The legendary Irish actor brings his acclaimed solo show, based on his memoir, to Broadway.

Gabriel Byrne in Walking with Ghosts at the Music Box Theatre
(© Emilio Madrid)

Two big questions are bound to pop up going into Gabriel Byrne's new solo show, Walking with Ghosts. Can the Irish actor — a stage and screen legend, to be sure, but not necessarily the kind of superstar one might expect to get a Broadway stage all to himself — hold our attention for two hours and 15 minutes? And considering Byrne adapted Walking With Ghosts from his memoir of the same name, does Byrne have enough compelling material to fill that time? For the most part, the answers to both questions turn out to be yes, as can now be seen on Broadway at the Music Box after successful runs in the West End, Edinburgh, and Dublin.

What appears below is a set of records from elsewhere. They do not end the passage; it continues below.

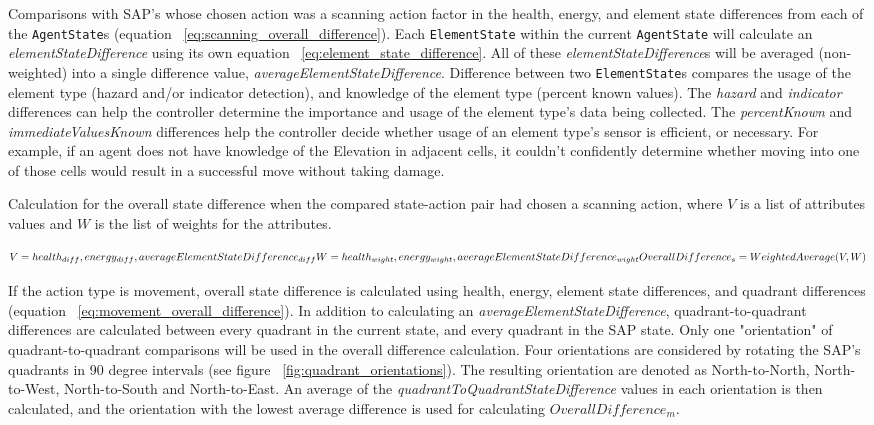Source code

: Comparisons with SAP's whose chosen action was a scanning action factor in the health, energy, and element state differences from each of the \texttt{AgentState}s (equation ~\ref{eq:scanning_overall_difference}).
Each \texttt{ElementState} within the current \texttt{AgentState} will calculate an \textit{elementStateDifference} using its own equation ~\ref{eq:element_state_difference}.
All of these \textit{elementStateDifference}s will be averaged (non-weighted) into a single difference value, \textit{averageElementStateDifference}.
Difference between two \texttt{ElementState}s compares the usage of the element type (hazard and/or indicator detection), and knowledge of the element type (percent known values).
The \textit{hazard} and \textit{indicator} differences can help the controller determine the importance and usage of the element type's data being collected.
The \textit{percentKnown} and \textit{immediateValuesKnown} differences help the controller decide whether usage of an element type's sensor is efficient, or necessary.
For example, if an agent does not have knowledge of the Elevation in adjacent cells, it couldn't confidently determine whether moving into one of those cells would result in a successful move without taking damage.

\caption{Calculation for the overall state difference when the compared state-action pair had chosen a scanning action, where $V$ is a list of attributes values and $W$ is the list of weights for the attributes.}
\begin{equation} \label{eq:scanning_overall_difference}
  V = {health_{diff}, energy_{diff}, averageElementStateDifference_{diff}} \\
  W = {health_{wight}, energy_{wight}, averageElementStateDifference_{wight}} \\
  \\
  OverallDifference_{s} = WeightedAverage(V,W)
\end{equation}

If the action type is movement, overall state difference is calculated using health, energy, element state differences, and quadrant differences (equation ~\ref{eq:movement_overall_difference}).
In addition to calculating an \textit{averageElementStateDifference}, quadrant-to-quadrant differences are calculated between every quadrant in the current state, and every quadrant in the SAP state.
Only one "orientation" of quadrant-to-quadrant comparisons will be used in the overall difference calculation.
Four orientations are considered by rotating the SAP's quadrants in 90 degree intervals (see figure ~\ref{fig:quadrant_orientations}).
The resulting orientation are denoted as North-to-North, North-to-West, North-to-South and North-to-East.
An average of the \textit{quadrantToQuadrantStateDifference} values in each orientation is then calculated, and the orientation with the lowest average difference is used for calculating $OverallDifference_{m}$.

The "ghosts" Byrne is referring to aren't literal ghosts, but the memories of crucial figures and events in his life. There are, of course, family members: among them, a grandmother who turned him onto cinema while his parents severely restricted his movie-watching habits. But Byrne inhabits many other people onstage: mischievous Catholic school peers, frustrated fellow plumbers during Byrne's misbegotten stint working in that trade, impatient film- and television-studio executives.

Byrne structures the show as a series of episodes, each marked off by the dimming of lights in Sinéad McKenna's lighting design (McKenna also designed the elegantly minimalist set, of which more below). Emotionally speaking, the episodes generally range from warmly lighthearted to autumnally reflective. Two episodes, however, stand out for their gravity and exploration of personal trauma. Towards the end of Act 1, Byrne delves unsparingly into his sexual abuse at the hands of a Catholic priest, which eventually killed off his initial desire to join the church. And Act 2 climaxes with a similarly harrowing account of his struggles with alcoholism, in which he recalls encounters with Richard Burton at his most intoxicated. (A detail from Burton's autopsy report that Byrne mentions — that there were flecks of crystallized alcohol found on his spine — still chills me to the bone every time I recall it.)

None of these anecdotes are blazingly original in and of themselves, and the details of his Irish working-class upbringing only marginally refreshes them. Thank goodness Byrne proves to be such a genial, charismatic presence throughout. Though Byrne weaves in and out of various characters and reminiscences with startling ease, he's not out to dazzle us with his technical facility in Walking With Ghosts. Instead, there's a welcome feeling of humility to this show. He may have a message to impart to us about how to reckon with the ghosts of our pasts, but he places his trust in the stories he tells to make his points, allowing us to find ourselves in them.

Byrne may be the main attraction of Walking With Ghosts, but it's a tribute to his selflessness as a performer that the show also boasts design elements worth writing home about. As one might expect, director Lonny Price has gone with a minimalist set: a table, a chair, and a bench. McKenna, however, has come up with a translucent, abstract web-like backdrop that evokes a sense of interconnectedness appropriate to a show in which Byrne finds running themes throughout these disparate life experiences. Perhaps the show's most memorable technical aspect, however, is McKenna's lighting, which, alongside Sinéad Diskin's sound design, infuses the show with a palpably haunted atmosphere in keeping with its title.

Far from distracting or pushing us away from Byrne, such technical elements have the uncanny effect of enticing us to lean in further. Walking With Ghosts may not necessarily be life-changing, but the spectacle of seeing this great actor reminisce about his own personal and artistic coming-of-age turns out to be surprisingly affecting indeed.